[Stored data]
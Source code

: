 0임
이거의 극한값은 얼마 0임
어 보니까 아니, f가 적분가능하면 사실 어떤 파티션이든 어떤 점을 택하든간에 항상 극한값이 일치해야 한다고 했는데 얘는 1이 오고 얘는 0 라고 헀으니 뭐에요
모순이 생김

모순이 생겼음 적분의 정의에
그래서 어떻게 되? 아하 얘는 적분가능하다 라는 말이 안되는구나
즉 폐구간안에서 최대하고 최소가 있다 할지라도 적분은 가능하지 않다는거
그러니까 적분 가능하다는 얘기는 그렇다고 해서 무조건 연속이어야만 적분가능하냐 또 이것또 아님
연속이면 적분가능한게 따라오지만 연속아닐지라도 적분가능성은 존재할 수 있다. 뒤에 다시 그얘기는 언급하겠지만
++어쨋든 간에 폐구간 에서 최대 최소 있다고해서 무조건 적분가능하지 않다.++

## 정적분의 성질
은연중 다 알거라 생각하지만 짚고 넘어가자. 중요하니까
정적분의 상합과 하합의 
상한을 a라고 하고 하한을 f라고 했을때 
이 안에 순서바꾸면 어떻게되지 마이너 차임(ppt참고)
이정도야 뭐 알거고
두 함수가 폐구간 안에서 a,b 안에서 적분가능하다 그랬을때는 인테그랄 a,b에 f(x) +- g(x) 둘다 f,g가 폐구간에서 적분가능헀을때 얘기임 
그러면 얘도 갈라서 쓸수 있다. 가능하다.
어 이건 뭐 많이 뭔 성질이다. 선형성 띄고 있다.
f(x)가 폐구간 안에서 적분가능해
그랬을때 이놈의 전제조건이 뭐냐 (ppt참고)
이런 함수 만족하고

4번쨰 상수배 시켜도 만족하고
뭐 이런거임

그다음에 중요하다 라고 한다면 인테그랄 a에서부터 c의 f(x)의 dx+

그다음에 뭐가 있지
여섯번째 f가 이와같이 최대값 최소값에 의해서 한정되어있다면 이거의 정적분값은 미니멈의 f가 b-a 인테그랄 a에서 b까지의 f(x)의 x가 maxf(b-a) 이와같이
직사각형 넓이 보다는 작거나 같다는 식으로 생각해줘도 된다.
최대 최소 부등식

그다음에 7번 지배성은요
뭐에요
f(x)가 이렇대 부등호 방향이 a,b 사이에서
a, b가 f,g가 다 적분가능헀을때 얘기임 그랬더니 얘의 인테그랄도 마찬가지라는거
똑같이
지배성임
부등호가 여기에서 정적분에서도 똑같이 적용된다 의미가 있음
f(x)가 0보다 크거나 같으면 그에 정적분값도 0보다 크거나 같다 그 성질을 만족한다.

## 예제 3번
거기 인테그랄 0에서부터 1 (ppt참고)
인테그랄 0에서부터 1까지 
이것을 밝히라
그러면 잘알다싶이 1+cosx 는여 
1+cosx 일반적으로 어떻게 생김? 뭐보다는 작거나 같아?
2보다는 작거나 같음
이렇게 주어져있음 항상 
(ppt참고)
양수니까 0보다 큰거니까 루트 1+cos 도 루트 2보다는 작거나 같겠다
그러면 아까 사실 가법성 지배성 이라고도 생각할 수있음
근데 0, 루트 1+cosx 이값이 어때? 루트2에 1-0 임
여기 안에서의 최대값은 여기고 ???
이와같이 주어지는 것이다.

---

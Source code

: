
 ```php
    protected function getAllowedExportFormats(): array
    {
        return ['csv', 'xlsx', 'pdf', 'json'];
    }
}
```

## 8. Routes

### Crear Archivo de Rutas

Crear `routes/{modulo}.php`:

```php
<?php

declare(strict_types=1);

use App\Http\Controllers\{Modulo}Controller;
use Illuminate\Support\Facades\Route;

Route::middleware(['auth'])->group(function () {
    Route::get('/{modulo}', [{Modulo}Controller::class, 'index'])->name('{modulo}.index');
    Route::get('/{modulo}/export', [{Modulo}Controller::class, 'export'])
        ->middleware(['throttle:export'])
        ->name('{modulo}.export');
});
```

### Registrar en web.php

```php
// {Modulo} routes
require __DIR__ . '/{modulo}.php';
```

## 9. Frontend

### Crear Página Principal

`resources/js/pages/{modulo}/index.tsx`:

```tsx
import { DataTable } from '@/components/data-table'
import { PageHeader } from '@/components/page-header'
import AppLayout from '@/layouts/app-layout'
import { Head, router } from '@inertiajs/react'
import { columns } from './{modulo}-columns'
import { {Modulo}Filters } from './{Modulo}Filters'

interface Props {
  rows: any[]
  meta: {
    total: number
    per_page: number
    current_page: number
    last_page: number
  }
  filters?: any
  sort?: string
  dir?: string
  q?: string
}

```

--

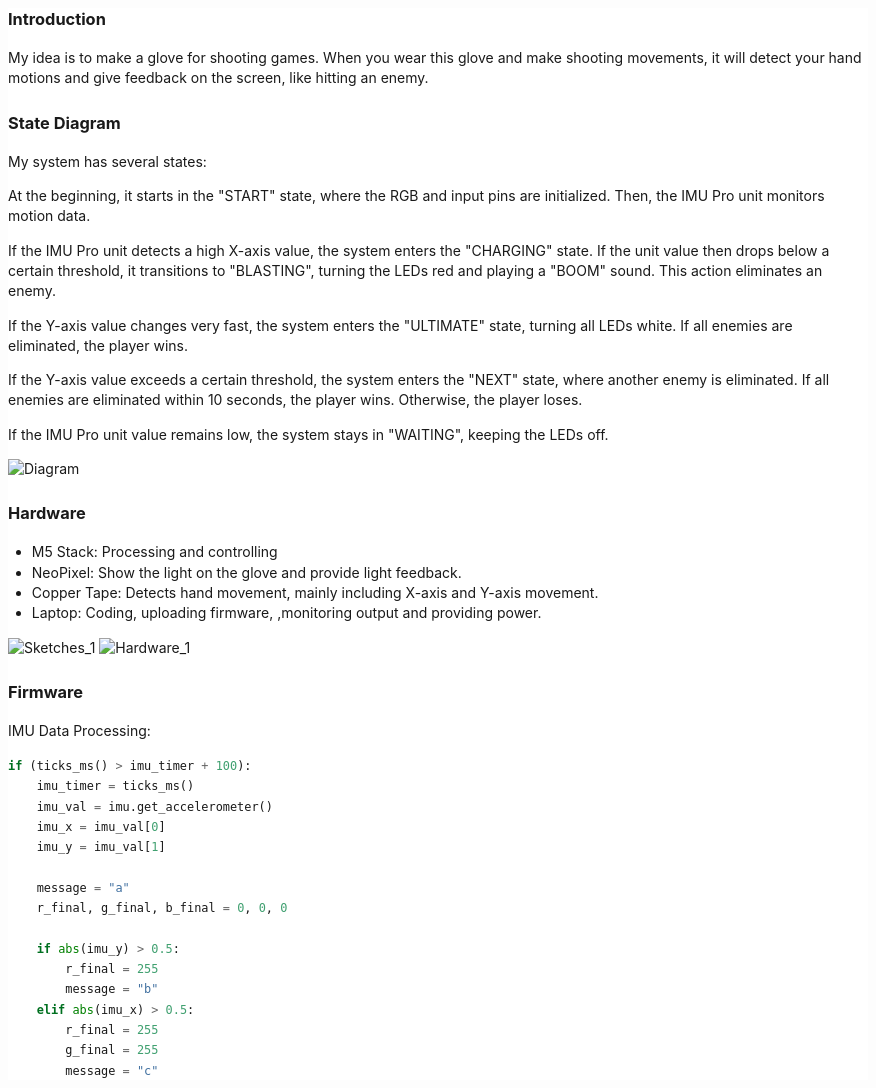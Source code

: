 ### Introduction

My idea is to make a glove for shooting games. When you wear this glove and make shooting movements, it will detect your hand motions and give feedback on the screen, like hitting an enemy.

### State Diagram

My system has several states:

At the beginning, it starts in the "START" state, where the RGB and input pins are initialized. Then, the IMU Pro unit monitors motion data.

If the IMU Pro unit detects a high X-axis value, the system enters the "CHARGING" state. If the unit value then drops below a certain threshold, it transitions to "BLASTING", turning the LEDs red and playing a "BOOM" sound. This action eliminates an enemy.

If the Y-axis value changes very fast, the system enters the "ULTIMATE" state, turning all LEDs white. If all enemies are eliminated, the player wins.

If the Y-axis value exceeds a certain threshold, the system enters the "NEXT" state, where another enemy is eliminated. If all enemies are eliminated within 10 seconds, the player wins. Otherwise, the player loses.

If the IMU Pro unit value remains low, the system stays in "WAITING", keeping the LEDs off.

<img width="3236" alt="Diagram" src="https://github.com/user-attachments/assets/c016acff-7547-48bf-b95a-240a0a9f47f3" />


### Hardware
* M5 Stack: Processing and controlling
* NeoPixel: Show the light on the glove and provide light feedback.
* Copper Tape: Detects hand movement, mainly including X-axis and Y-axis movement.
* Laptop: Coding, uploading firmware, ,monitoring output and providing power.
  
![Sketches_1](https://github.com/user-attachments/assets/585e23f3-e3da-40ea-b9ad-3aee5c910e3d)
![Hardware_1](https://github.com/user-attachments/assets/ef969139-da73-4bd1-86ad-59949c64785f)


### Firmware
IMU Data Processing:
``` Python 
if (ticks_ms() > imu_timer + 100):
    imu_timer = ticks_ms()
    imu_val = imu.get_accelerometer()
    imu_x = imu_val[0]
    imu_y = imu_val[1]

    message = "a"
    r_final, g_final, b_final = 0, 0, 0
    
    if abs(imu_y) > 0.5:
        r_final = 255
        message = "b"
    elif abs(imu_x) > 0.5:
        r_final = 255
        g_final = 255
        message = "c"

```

### WHAT THIS TASK INVOLVES
I need each line of the entries that holds the string "Controller" located and copied.

### YOUR RESPONSE
use App\Http\Controllers\{Modulo}Controller;
    Route::get('/{modulo}', [{Modulo}Controller::class, 'index'])->name('{modulo}.index');
    Route::get('/{modulo}/export', [{Modulo}Controller::class, 'export'])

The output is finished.